• [WHAT YOU SHOULD DO] Return every line of the entries that includes the word "nussknacker".

[[ PROVIDED INFORMATION, beginning ]]

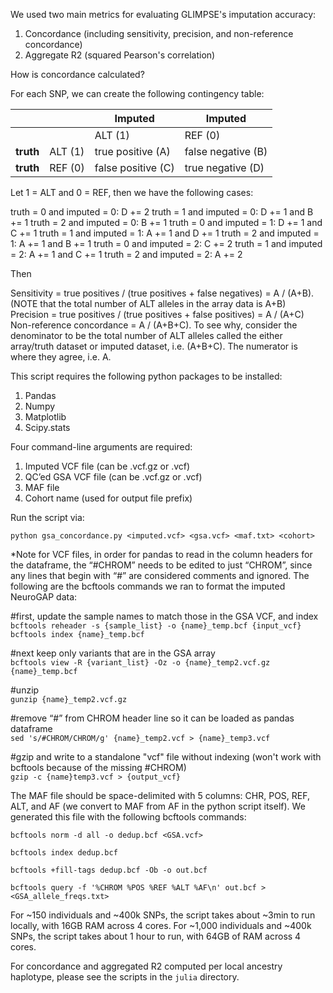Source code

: We used two main metrics for evaluating GLIMPSE's imputation accuracy:

1. Concordance (including sensitivity, precision, and non-reference concordance)
2. Aggregate R2 (squared Pearson's correlation)

How is concordance calculated? 

For each SNP, we can create the following contingency table:

|            |              | **Imputed**        | **Imputed**        |
|------------|--------------|--------------------|--------------------|
|            |              | ALT (1)            | REF (0)            |
| **truth**  | ALT (1)      | true positive (A)  | false negative (B) |
| **truth**  | REF (0)      | false positive (C) | true negative (D)  |

Let 1 = ALT and 0 = REF, then we have the following cases:

truth = 0 and imputed = 0: D += 2
truth = 1 and imputed = 0: D += 1 and B += 1
truth = 2 and imputed = 0: B += 1
truth = 0 and imputed = 1: D += 1 and C += 1
truth = 1 and imputed = 1: A += 1 and D += 1
truth = 2 and imputed = 1: A += 1 and B += 1
truth = 0 and imputed = 2: C += 2
truth = 1 and imputed = 2: A += 1 and C += 1
truth = 2 and imputed = 2: A += 2

Then

Sensitivity = true positives / (true positives + false negatives) = A / (A+B). (NOTE that the total number of ALT alleles in the array data is A+B)
Precision = true positives / (true positives + false positives) = A / (A+C)
Non-reference concordance = A / (A+B+C). To see why, consider the denominator to be the total number of ALT alleles called the either array/truth dataset or imputed dataset, i.e. (A+B+C). The numerator is where they agree, i.e. A.

This script requires the following python packages to be installed:
1. Pandas
2. Numpy
3. Matplotlib
4. Scipy.stats

Four command-line arguments are required: 
1. Imputed VCF file (can be .vcf.gz or .vcf)
2. QC’ed GSA VCF file (can be .vcf.gz or .vcf)
3. MAF file
4. Cohort name (used for output file prefix) 


Run the script via:

`python gsa_concordance.py <imputed.vcf> <gsa.vcf> <maf.txt> <cohort>`

*Note for VCF files, in order for pandas to read in the column headers for the dataframe, the “#CHROM” needs to be edited to just “CHROM”, since any lines that begin with “#” are considered comments and ignored. The following are the bcftools commands we ran to format the imputed NeuroGAP data: 

#first, update the sample names to match those in the GSA VCF, and index                                                                                 
`bcftools reheader -s {sample_list} -o {name}_temp.bcf {input_vcf}`                                                                                                               
`bcftools index {name}_temp.bcf`

#next keep only variants that are in the GSA array                                                                                            
`bcftools view -R {variant_list} -Oz -o {name}_temp2.vcf.gz {name}_temp.bcf`

#unzip                                                                                                                                        
`gunzip {name}_temp2.vcf.gz`

#remove “#” from CHROM header line so it can be loaded as pandas dataframe                                                                      
`sed 's/#CHROM/CHROM/g' {name}_temp2.vcf > {name}_temp3.vcf`

#gzip and write to a standalone "vcf" file without indexing (won't work with bcftools because of the missing #CHROM)                                           
`gzip -c {name}temp3.vcf > {output_vcf}`


The MAF file should be space-delimited with 5 columns: CHR, POS, REF, ALT, and AF (we convert to MAF from AF in the python script itself). We generated this file with the following bcftools commands:

`bcftools norm -d all -o dedup.bcf <GSA.vcf>`

`bcftools index dedup.bcf`

`bcftools +fill-tags dedup.bcf -Ob -o out.bcf`

`bcftools query -f '%CHROM %POS %REF %ALT %AF\n' out.bcf > <GSA_allele_freqs.txt>`


For ~150 individuals and ~400k SNPs, the script takes about ~3min to run locally, with 16GB RAM across 4 cores. 
For ~1,000 individuals and ~400k SNPs, the script takes about 1 hour to run, with 64GB of RAM across 4 cores. 


For concordance and aggregated R2 computed per local ancestry haplotype, please see the scripts in the `julia` directory. 
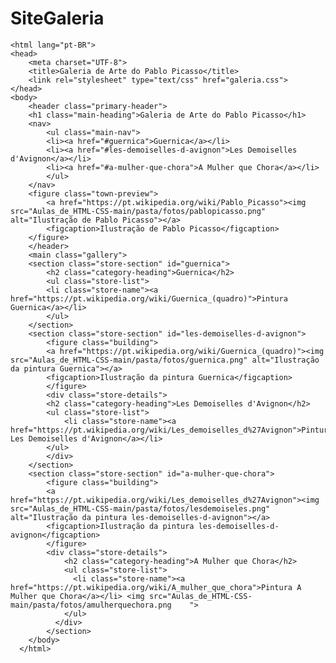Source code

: # SiteGaleria
<!DOCTYPE html>
    <html lang="pt-BR">
    <head>
        <meta charset="UTF-8">
        <title>Galeria de Arte do Pablo Picasso</title>
        <link rel="stylesheet" type="text/css" href="galeria.css">
    </head>
    <body>
        <header class="primary-header">
        <h1 class="main-heading">Galeria de Arte do Pablo Picasso</h1>
        <nav>
            <ul class="main-nav">
            <li><a href="#guernica">Guernica</a></li>
            <li><a href="#les-demoiselles-d-avignon">Les Demoiselles d'Avignon</a></li>
            <li><a href="#a-mulher-que-chora">A Mulher que Chora</a></li>
            </ul>
        </nav>
        <figure class="town-preview">
            <a href="https://pt.wikipedia.org/wiki/Pablo_Picasso"><img src="Aulas_de_HTML-CSS-main/pasta/fotos/pablopicasso.png" alt="Ilustração de Pablo Picasso"></a>
            <figcaption>Ilustração de Pablo Picasso</figcaption>
        </figure>
        </header>
        <main class="gallery">
        <section class="store-section" id="guernica">
            <h2 class="category-heading">Guernica</h2>
            <ul class="store-list">
            <li class="store-name"><a href="https://pt.wikipedia.org/wiki/Guernica_(quadro)">Pintura Guernica</a></li>
            </ul>
        </section>
        <section class="store-section" id="les-demoiselles-d-avignon">
            <figure class="building">
            <a href="https://pt.wikipedia.org/wiki/Guernica_(quadro)"><img src="Aulas_de_HTML-CSS-main/pasta/fotos/guernica.png" alt="Ilustração da pintura Guernica"></a>
            <figcaption>Ilustração da pintura Guernica</figcaption>
            </figure>
            <div class="store-details">
            <h2 class="category-heading">Les Demoiselles d'Avignon</h2>
            <ul class="store-list">
                <li class="store-name"><a href="https://pt.wikipedia.org/wiki/Les_demoiselles_d%27Avignon">Pintura Les Demoiselles d'Avignon</a></li>
            </ul>
            </div>
        </section>
        <section class="store-section" id="a-mulher-que-chora">
            <figure class="building">
            <a href="https://pt.wikipedia.org/wiki/Les_demoiselles_d%27Avignon"><img src="Aulas_de_HTML-CSS-main/pasta/fotos/lesdemoiseles.png" alt="Ilustração da pintura les-demoiselles-d-avignon"></a>
            <figcaption>Ilustração da pintura les-demoiselles-d-avignon</figcaption>
            </figure>
            <div class="store-details"> 
                <h2 class="category-heading">A Mulher que Chora</h2>
                <ul class="store-list">
                  <li class="store-name"><a href="https://pt.wikipedia.org/wiki/A_mulher_que_chora">Pintura A Mulher que Chora</a></li> <img src="Aulas_de_HTML-CSS-main/pasta/fotos/amulherquechora.png    ">
                </ul>
              </div>
            </section>
        </body>
      </html>
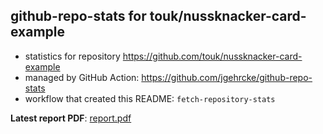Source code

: ## github-repo-stats for touk/nussknacker-card-example

- statistics for repository https://github.com/touk/nussknacker-card-example
- managed by GitHub Action: https://github.com/jgehrcke/github-repo-stats
- workflow that created this README: `fetch-repository-stats`

**Latest report PDF**: [report.pdf](https://github.com/TouK/nussknacker-repo-stats/raw/github-repo-stats/touk/nussknacker-card-example/latest-report/report.pdf)

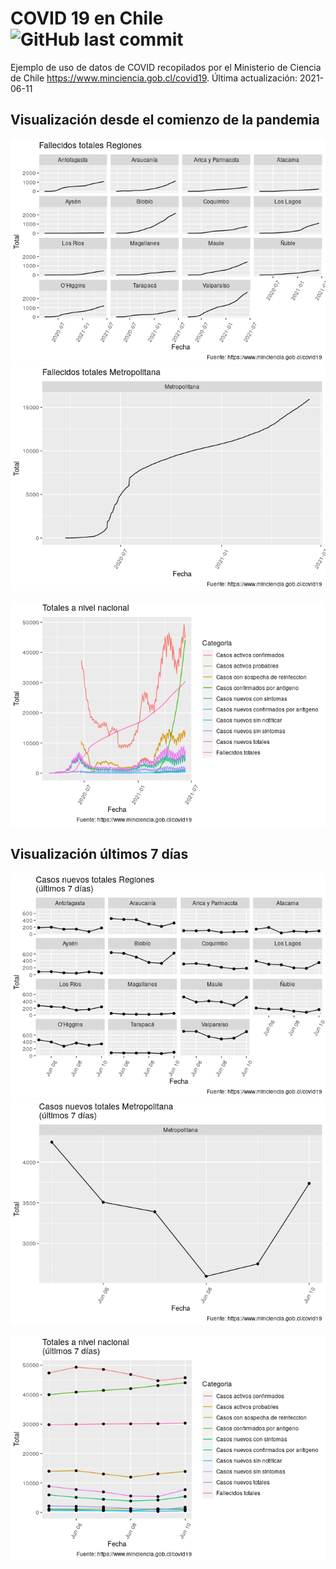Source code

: 
# COVID 19 en Chile ![GitHub last commit](https://img.shields.io/github/last-commit/dslabscl/covid-data)

Ejemplo de uso de datos de COVID recopilados por el Ministerio de
Ciencia de Chile <https://www.minciencia.gob.cl/covid19>. Última
actualización: 2021-06-11

## Visualización desde el comienzo de la pandemia

![](README_files/figure-gfm/vis-serie-tiempo-region-1.png)<!-- -->![](README_files/figure-gfm/vis-serie-tiempo-region-2.png)<!-- -->

![](README_files/figure-gfm/vis-serie-tiempo-total-1.png)<!-- -->

## Visualización últimos 7 días

![](README_files/figure-gfm/vis-serie-tiempo-region-ult-7-dias-1.png)<!-- -->![](README_files/figure-gfm/vis-serie-tiempo-region-ult-7-dias-2.png)<!-- -->

![](README_files/figure-gfm/vis-serie-tiempo-total-ult-7-dias-1.png)<!-- -->
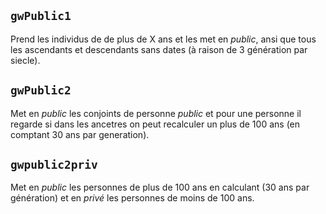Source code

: ## `gwPublic1`

Prend les individus de de plus de X ans et les met en _public_,
ansi que tous les ascendants et descendants sans dates
(à raison de 3 génération par siecle).

## `gwPublic2`

Met en _public_ les conjoints de personne _public_ et pour une
personne il regarde si dans les ancetres on peut recalculer un plus de
100 ans (en comptant 30 ans par generation).

## `gwpublic2priv`

Met en _public_ les personnes de plus de 100 ans en calculant (30 ans
par génération) et en _privé_ les personnes de moins de 100 ans.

[[ PROVIDED INFORMATION, end ]]

• [RESULT OF THE EXERCISE]
: ## github-repo-stats for touk/nussknacker-card-example
- statistics for repository https://github.com/touk/nussknacker-card-example
**Latest report PDF**: [report.pdf](https://github.com/TouK/nussknacker-repo-stats/raw/github-repo-stats/touk/nussknacker-card-example/latest-report/report.pdf)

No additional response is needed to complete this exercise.